The new package of sanctions will also include an asset freeze and travel ban on individuals, while Russia’s biggest bank, Sberbank, will be excluded from SWIFT, the major global system for financial transfers from which the EU previously banned several smaller Russian banks. Three big Russian state-owned broadcasters will be prevented from distributing their content in the EU.
“We want to stop Russia’s war machine,” Michel said, lauding what he called a “remarkable achievement.”
“More than ever it’s important to show that we are able to be strong, that we are able to be firm, that we are able to be tough,” he added.
Michel said the new sanctions, which needed the support of all 27 member countries, will be legally endorsed by Wednesday.

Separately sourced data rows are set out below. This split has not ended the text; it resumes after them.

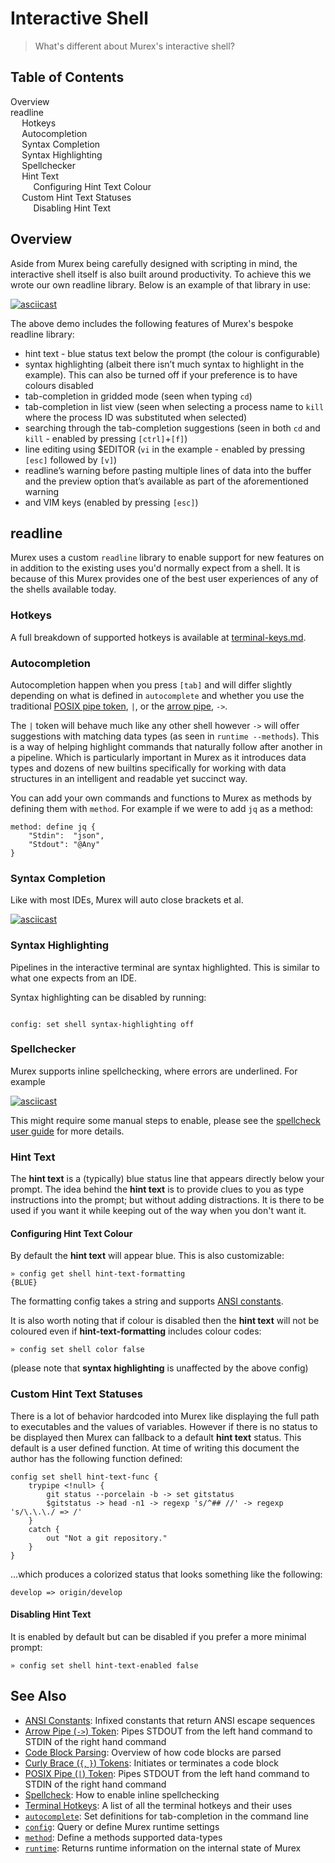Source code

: # Interactive Shell

> What's different about Murex's interactive shell?

<h2>Table of Contents</h2>

<div id="toc">

- [Overview](#overview)
- [readline](#readline)
  - [Hotkeys](#hotkeys)
  - [Autocompletion](#autocompletion)
  - [Syntax Completion](#syntax-completion)
  - [Syntax Highlighting](#syntax-highlighting)
  - [Spellchecker](#spellchecker)
  - [Hint Text](#hint-text)
    - [Configuring Hint Text Colour](#configuring-hint-text-colour)
  - [Custom Hint Text Statuses](#custom-hint-text-statuses)
    - [Disabling Hint Text](#disabling-hint-text)

</div>



## Overview

Aside from Murex being carefully designed with scripting in mind, the
interactive shell itself is also built around productivity. To achieve this
we wrote our own readline library. Below is an example of that library in use:

[![asciicast](https://asciinema.org/a/232714.svg)](https://asciinema.org/a/232714)

The above demo includes the following features of Murex's bespoke readline
library:

- hint text - blue status text below the prompt (the colour is configurable)
- syntax highlighting (albeit there isn’t much syntax to highlight in the
  example). This can also be turned off if your preference is to have colours
  disabled
- tab-completion in gridded mode (seen when typing `cd`)
- tab-completion in list view (seen when selecting a process name to `kill`
  where the process ID was substituted when selected)
- searching through the tab-completion suggestions (seen in both `cd` and
  `kill` - enabled by pressing `[ctrl]`+`[f]`)
- line editing using $EDITOR (`vi` in the example - enabled by pressing `[esc]`
  followed by `[v]`)
- readline’s warning before pasting multiple lines of data into the buffer and
  the preview option that’s available as part of the aforementioned warning
- and VIM keys (enabled by pressing `[esc]`)

## readline

Murex uses a custom `readline` library to enable support for new features on
in addition to the existing uses you'd normally expect from a shell. It is
because of this Murex provides one of the best user experiences of any of the
shells available today.

### Hotkeys

A full breakdown of supported hotkeys is available at [terminal-keys.md](terminal-keys.md).

### Autocompletion

Autocompletion happen when you press `[tab]` and will differ slightly depending
on what is defined in `autocomplete` and whether you use the traditional
[POSIX pipe token](../parser/pipe-posix.md), `|`, or the [arrow pipe](../parser/pipe-arrow.md),
`->`.

The `|` token will behave much like any other shell however `->` will offer
suggestions with matching data types (as seen in `runtime --methods`). This is
a way of helping highlight commands that naturally follow after another in a
pipeline. Which is particularly important in Murex as it introduces data
types and dozens of new builtins specifically for working with data structures
in an intelligent and readable yet succinct way.

You can add your own commands and functions to Murex as methods by defining
them with `method`. For example if we were to add `jq` as a method:

```
method: define jq {
    "Stdin":  "json",
    "Stdout": "@Any"
}
```

### Syntax Completion

Like with most IDEs, Murex will auto close brackets et al.

[![asciicast](https://asciinema.org/a/408029.svg)](https://asciinema.org/a/408029)

### Syntax Highlighting

Pipelines in the interactive terminal are syntax highlighted. This is similar
to what one expects from an IDE.

Syntax highlighting can be disabled by running:

```

config: set shell syntax-highlighting off
```

### Spellchecker

Murex supports inline spellchecking, where errors are underlined. For example

[![asciicast](https://asciinema.org/a/408024.svg)](https://asciinema.org/a/408024)

This might require some manual steps to enable, please see the [spellcheck user guide](spellcheck.md)
for more details.

### Hint Text

The **hint text** is a (typically) blue status line that appears directly below
your prompt. The idea behind the **hint text** is to provide clues to you as
type instructions into the prompt; but without adding distractions. It is there
to be used if you want it while keeping out of the way when you don't want it.

#### Configuring Hint Text Colour

By default the **hint text** will appear blue. This is also customizable:

```
» config get shell hint-text-formatting
{BLUE}
```

The formatting config takes a string and supports [ANSI constants](ansi.md).

It is also worth noting that if colour is disabled then the **hint text** will
not be coloured even if **hint-text-formatting** includes colour codes:

```
» config set shell color false
```

(please note that **syntax highlighting** is unaffected by the above config)

### Custom Hint Text Statuses

There is a lot of behavior hardcoded into Murex like displaying the full path
to executables and the values of variables. However if there is no status to be
displayed then Murex can fallback to a default **hint text** status. This
default is a user defined function. At time of writing this document the author
has the following function defined:

```
config set shell hint-text-func {
    trypipe <!null> {
        git status --porcelain -b -> set gitstatus
        $gitstatus -> head -n1 -> regexp 's/^## //' -> regexp 's/\.\.\./ => /'
    }
    catch {
        out "Not a git repository."
    }
}
```

...which produces a colorized status that looks something like the following:

```
develop => origin/develop
```

#### Disabling Hint Text

It is enabled by default but can be disabled if you prefer a more minimal
prompt:

```
» config set shell hint-text-enabled false
```

## See Also

* [ANSI Constants](../user-guide/ansi.md):
  Infixed constants that return ANSI escape sequences
* [Arrow Pipe (`->`) Token](../parser/pipe-arrow.md):
  Pipes STDOUT from the left hand command to STDIN of the right hand command
* [Code Block Parsing](../user-guide/code-block.md):
  Overview of how code blocks are parsed
* [Curly Brace (`{`, `}`) Tokens](../parser/curly-brace.md):
  Initiates or terminates a code block
* [POSIX Pipe (`|`) Token](../parser/pipe-posix.md):
  Pipes STDOUT from the left hand command to STDIN of the right hand command
* [Spellcheck](../user-guide/spellcheck.md):
  How to enable inline spellchecking
* [Terminal Hotkeys](../user-guide/terminal-keys.md):
  A list of all the terminal hotkeys and their uses
* [`autocomplete`](../commands/autocomplete.md):
  Set definitions for tab-completion in the command line
* [`config`](../commands/config.md):
  Query or define Murex runtime settings
* [`method`](../commands/method.md):
  Define a methods supported data-types
* [`runtime`](../commands/runtime.md):
  Returns runtime information on the internal state of Murex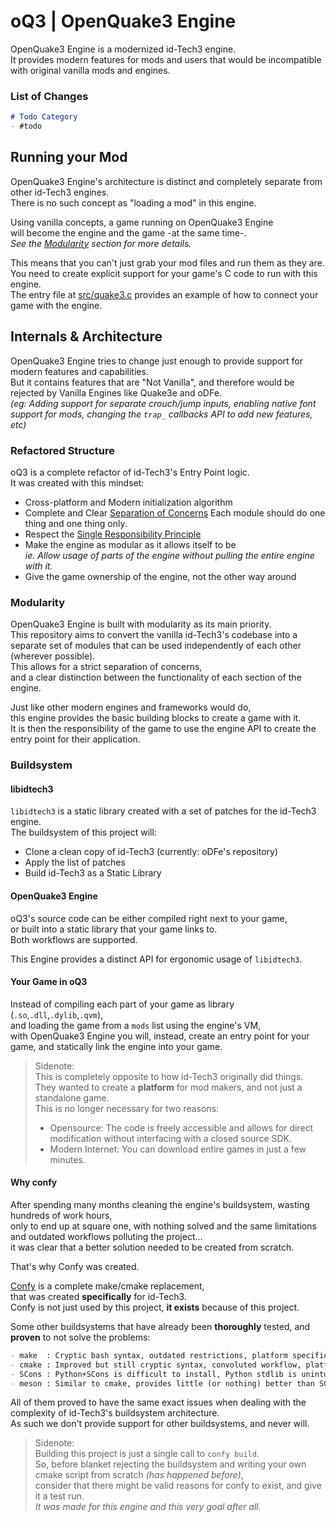 # oQ3 | OpenQuake3 Engine
OpenQuake3 Engine is a modernized id-Tech3 engine.  
It provides modern features for mods and users that would be incompatible with original vanilla mods and engines.  

### List of Changes
```md
# Todo Category
- #todo
```

## Running your Mod
OpenQuake3 Engine's architecture is distinct and completely separate from other id-Tech3 engines.  
There is no such concept as "loading a mod" in this engine.  

Using vanilla concepts, a game running on OpenQuake3 Engine  
will become the engine and the game -at the same time-.  
_See the [Modularity](#modularity) section for more details._

This means that you can't just grab your mod files and run them as they are.  
You need to create explicit support for your game's C code to run with this engine.  
The entry file at [src/quake3.c](./src/quake3.c) provides an example of how to connect your game with the engine.

## Internals & Architecture
OpenQuake3 Engine tries to change just enough to provide support for modern features and capabilities.  
But it contains features that are "Not Vanilla", and therefore would be rejected by Vanilla Engines like Quake3e and oDFe.  
_(eg: Adding support for separate crouch/jump inputs, enabling native font support for mods, changing the `trap_` callbacks API to add new features, etc)_

### Refactored Structure
oQ3 is a complete refactor of id-Tech3's Entry Point logic.  
It was created with this mindset:  
- Cross-platform and Modern initialization algorithm
- Complete and Clear [Separation of Concerns](https://en.wikipedia.org/wiki/Separation_of_concerns)
  Each module should do one thing and one thing only.
- Respect the [Single Responsibility Principle](https://en.wikipedia.org/wiki/Single-responsibility_principle)
- Make the engine as modular as it allows itself to be  
  _ie. Allow usage of parts of the engine without pulling the entire engine with it._  
- Give the game ownership of the engine, not the other way around

### Modularity
OpenQuake3 Engine is built with modularity as its main priority.  
This repository aims to convert the vanilla id-Tech3's codebase into a separate set of modules that can be used independently of each other (wherever possible).  
This allows for a strict separation of concerns,  
and a clear distinction between the functionality of each section of the engine.  

Just like other modern engines and frameworks would do,  
this engine provides the basic building blocks to create a game with it.  
It is then the responsibility of the game to use the engine API to create the entry point for their application.  

### Buildsystem
#### libidtech3
`libidtech3` is a static library created with a set of patches for the id-Tech3 engine.  
The buildsystem of this project will:  
- Clone a clean copy of id-Tech3 (currently: oDFe's repository)  
- Apply the list of patches  
- Build id-Tech3 as a Static Library  

#### OpenQuake3 Engine
oQ3's source code can be either compiled right next to your game,  
or built into a static library that your game links to.  
Both workflows are supported.  

This Engine provides a distinct API for ergonomic usage of `libidtech3`.   

#### Your Game in oQ3
Instead of compiling each part of your game as library (`.so`,`.dll`,`.dylib`,`.qvm`),  
and loading the game from a `mods` list using the engine's VM,  
with OpenQuake3 Engine you will, instead, create an entry point for your game, and statically link the engine into your game.  

> Sidenote:  
> This is completely opposite to how id-Tech3 originally did things.  
> They wanted to create a **platform** for mod makers, and not just a standalone game.  
> This is no longer necessary for two reasons:
> - Opensource: The code is freely accessible and allows for direct modification without interfacing with a closed source SDK.  
> - Modern Internet: You can download entire games in just a few minutes.  

#### Why confy
After spending many months cleaning the engine's buildsystem, wasting hundreds of work hours,  
only to end up at square one, with nothing solved and the same limitations and outdated workflows polluting the project...  
it was clear that a better solution needed to be created from scratch.  

That's why Confy was created.  

[Confy](https://github.com/heysokam/confy) is a complete make/cmake replacement,  
that was created **specifically** for id-Tech3.  
Confy is not just used by this project, **it exists** because of this project.  

Some other buildsystems that have already been **thoroughly** tested, and **proven** to not solve the problems:
```md
- make  : Cryptic bash syntax, outdated restrictions, platform specific, declarative
- cmake : Improved but still cryptic syntax, convoluted workflow, platform specific, declarative, needs a complete rewrite to be usable... only to end up at square one
- SCons : Python+SCons is difficult to install, Python stdlib is unintuitive, typeless language, declarative
- meson : Similar to cmake, provides little (or nothing) better than SCons, declarative
```
All of them proved to have the same exact issues when dealing with the complexity of id-Tech3's buildsystem architecture.  
As such we don't provide support for other buildsystems, and never will.  

> Sidenote:  
> Building this project is just a single call to `confy build`.  
> So, before blanket rejecting the buildsystem and writing your own cmake script from scratch _(has happened before)_,  
> consider that there might be valid reasons for confy to exist, and give it a test run.  
> _It was made for this engine and this very goal after all._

The EU had already imposed five previous rounds of sanctions on Russia over its war. It has targeted more than 1,000 people individually, including Russian President Vladimir Putin and top government officials as well as pro-Kremlin oligarchs, banks, the coal sector and more.
The EU gets about 40 percent of its natural gas and 25 percent of its oil from Russia, and divisions over the issue exposed the limits of the 27-nation trading bloc’s ambitions.